MotorWeek Video Transcript: E85 Availability
John Davis: Renewable fuels and efficient technology are the keys to a driving future that is free from petroleum. But there is no one fuel right now that can fully displace our use of oil. In 2003, we looked at a grass-roots effort to promote E85 ethanol fuel in the twin cities of Minneapolis and St. Paul, Minnesota. Since then E85 has gained a meaningful foothold, and is now enjoying a prominent role in our national energy debate.
When we first told the “Tale of Two Clean Cities” in 2003, Minnesota had just 75 stations offering E85 fuel to the public, and that was up from just two in 1998.
Since then, local promotions and countless one-on-one sales pitches from Minnesota Clean Cities coordinator Tim Gerlach and his team have increased awareness and demand for E85 to the point that now over 200 E85 stations cover the State. And the campaign for E85 has taken on a life of its own.
Tim Gerlach: “Well, I think we’ve had to evolve with the program, as it has grown. There is no way that we can show up at every station and do an E85 promotion with every station, with every dealership every week. We find ourselves helping other people do it, or teaching other people how to go out and ‘do the mission’ if you will..
John Davis: And increasingly, the E85 battle cry is being taken up by carmakers. Ford has begun an E85 awareness campaign in the Midwest, and has shown a flex-fuel Escape Hybrid concept.
And Chrysler has announced they plan to sell half a million FFV’s by 2008, and will add the Jeep Commander and Grand Cherokee to their flex-fuel lineup in 2007.
General Motors has taken a more ambitious approach with its nation wide ‘Live Green, Go Yellow” E85 campaign.
John Gaydash: “What we’re trying to do is we’re trying to educate the public so that they understand that there is at least a partial solution available today to reduce our dependence on oil, to use a renewable fuel, which is E85, but at the same time, we’re trying to make sure that the infrastructure gets developed to the next level.”
John Davis: And to aid in recognizing the over 400,000 flex-fuel vehicles they build each year, GM will now equip them with bright yellow gas caps, as a constant visual reminder for drivers to use E85 whenever possible.
Not surprisingly, progressive car dealers are realizing the benefit of E85 as a sales tool.
Tim Gerlach: “We used to have to go to car dealers and beg them to talk to us... And all the time we were trying to tell them that this is a marketing tool, a way they can sell their vehicles that gives the consumer a choice.”
“I think we see a lot of the local dealers that understand what it means to their community, they have corn growers, they have an ethanol plant, they see what the price of gasoline is and what it does to their community, this a fuel that’s made right there, in their home.”
John Davis: Just as the drive to increase awareness of E85 fuel has moved to the next level, so has the production of ethanol.

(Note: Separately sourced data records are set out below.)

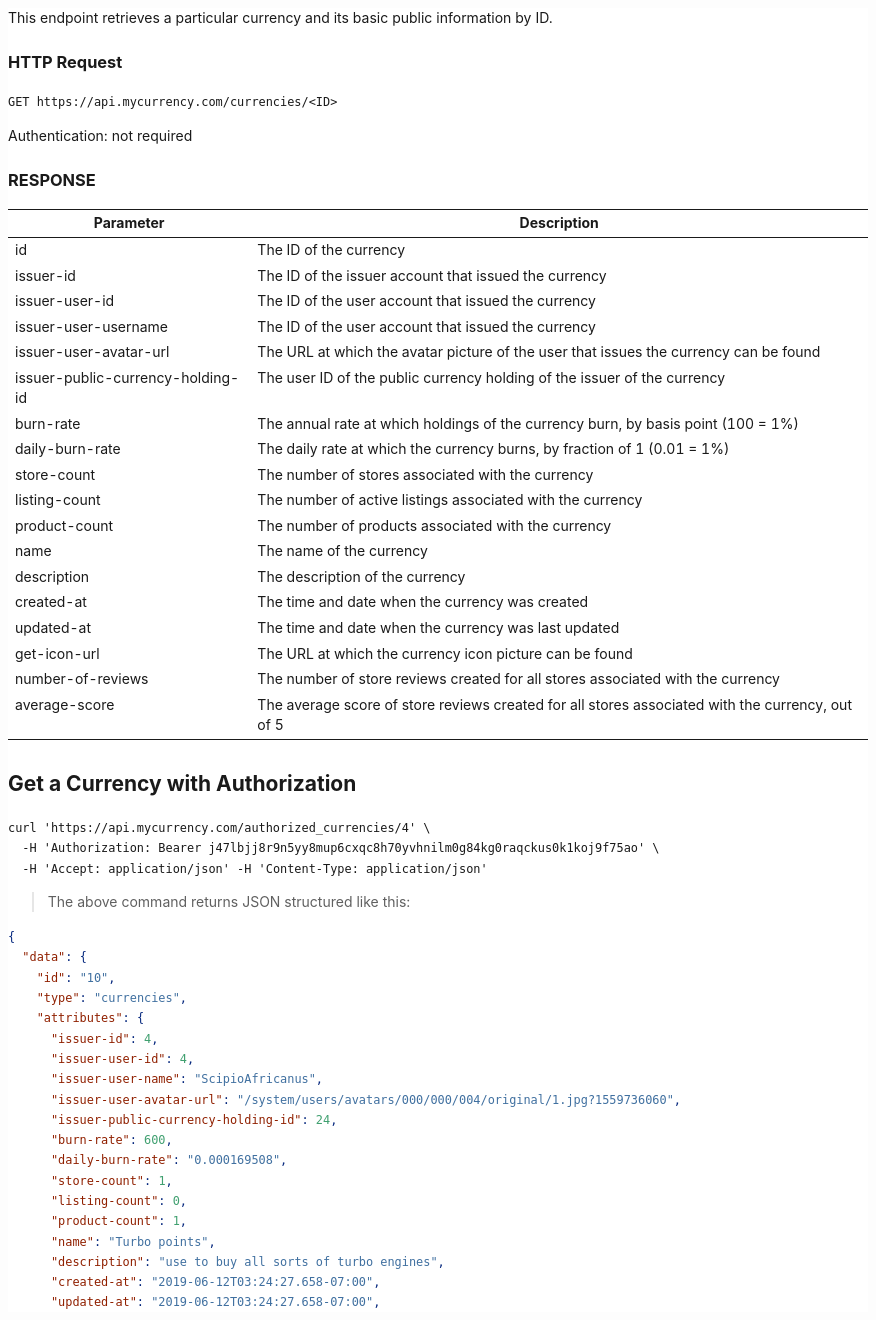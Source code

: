 This endpoint retrieves a particular currency and its basic public information by ID.

### HTTP Request

`GET https://api.mycurrency.com/currencies/<ID>`

<aside class="notice">
Authentication: not required
</aside>

### RESPONSE

Parameter | Description
--------- | -----------
id | The ID of the currency
issuer-id | The ID of the issuer account that issued the currency
issuer-user-id | The ID of the user account that issued the currency
issuer-user-username | The ID of the user account that issued the currency
issuer-user-avatar-url | The URL at which the avatar picture of the user that issues the currency can be found
issuer-public-currency-holding-id | The user ID of the public currency holding of the issuer of the currency
burn-rate | The annual rate at which holdings of the currency burn, by basis point (100 = 1%) 
daily-burn-rate | The daily rate at which the currency burns, by fraction of 1 (0.01 = 1%)
store-count | The number of stores associated with the currency
listing-count | The number of active listings associated with the currency
product-count | The number of products associated with the currency
name | The name of the currency
description | The description of the currency
created-at | The time and date when the currency was created
updated-at | The time and date when the currency was last updated
get-icon-url | The URL at which the currency icon picture can be found
number-of-reviews | The number of store reviews created for all stores associated with the currency
average-score | The average score of store reviews created for all stores associated with the currency, out of 5

## Get a Currency with Authorization

```shell
curl 'https://api.mycurrency.com/authorized_currencies/4' \
  -H 'Authorization: Bearer j47lbjj8r9n5yy8mup6cxqc8h70yvhnilm0g84kg0raqckus0k1koj9f75ao' \
  -H 'Accept: application/json' -H 'Content-Type: application/json'
```

> The above command returns JSON structured like this:

```json
{
  "data": {
    "id": "10",
    "type": "currencies",
    "attributes": {
      "issuer-id": 4,
      "issuer-user-id": 4,
      "issuer-user-name": "ScipioAfricanus",
      "issuer-user-avatar-url": "/system/users/avatars/000/000/004/original/1.jpg?1559736060",
      "issuer-public-currency-holding-id": 24,
      "burn-rate": 600,
      "daily-burn-rate": "0.000169508",
      "store-count": 1,
      "listing-count": 0,
      "product-count": 1,
      "name": "Turbo points",
      "description": "use to buy all sorts of turbo engines",
      "created-at": "2019-06-12T03:24:27.658-07:00",
      "updated-at": "2019-06-12T03:24:27.658-07:00",
```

There are nearly 130 ethanol plants in the US, with an annual production capacity of 4 to 6 billion gallons of ethanol per year.
Tim Gerlach: “Now to the South of us, in Iowa...I think ultimately they will have 21 or 22 plants, the Dakotas, Wisconsin, other States are coming online as well, so the amount of ethanol in the market is increasing considerably.”
John Davis: There are now over 600 E85 stations in the US, but a full two-thirds of those are concentrated in the Upper Midwest, because frankly, that’s where the corn is.
While ethanol is already a common additive to gasoline to boost octane and lower emissions, for E85 to replace gasoline nationwide, we must investigate more efficient ways to produce it to make it truly economically feasible.
Fortunately, our nation’s leaders agree: President Bush is pushing for research into ethanol produced from cellulose plant materials. These are materials like grasses and woody plants that could produce ethanol in addition to corn.
President George W. Bush: (2006 State of the Union) “Our goal is to make this new kind of ethanol practical and competitive within 6 years..(applause) By applying the talents and technology of America, this country can dramatically improve our environment, move beyond a petroleum-based economy, and make our dependence on Middle Eastern oil a thing of the past.”
John Davis: And in New York, Governor George Pataki has proposed major tax incentives for ethanol producers and for buyers of flex-fuel vehicles. If such policies take root there, many East Coast states could follow suit.
Brazil’s all-out commitment to sugar-cane ethanol in the past three decades has made that country’s drivers nearly independent from imported petroleum.
In the US, though, demand for petroleum far outpaces ethanol production capacity, and resolving nationwide E85 delivery problems still remains a priority.
Still, ethanol and E85 are making a tangible difference now, and hold the promise of even greater rewards for our motoring future.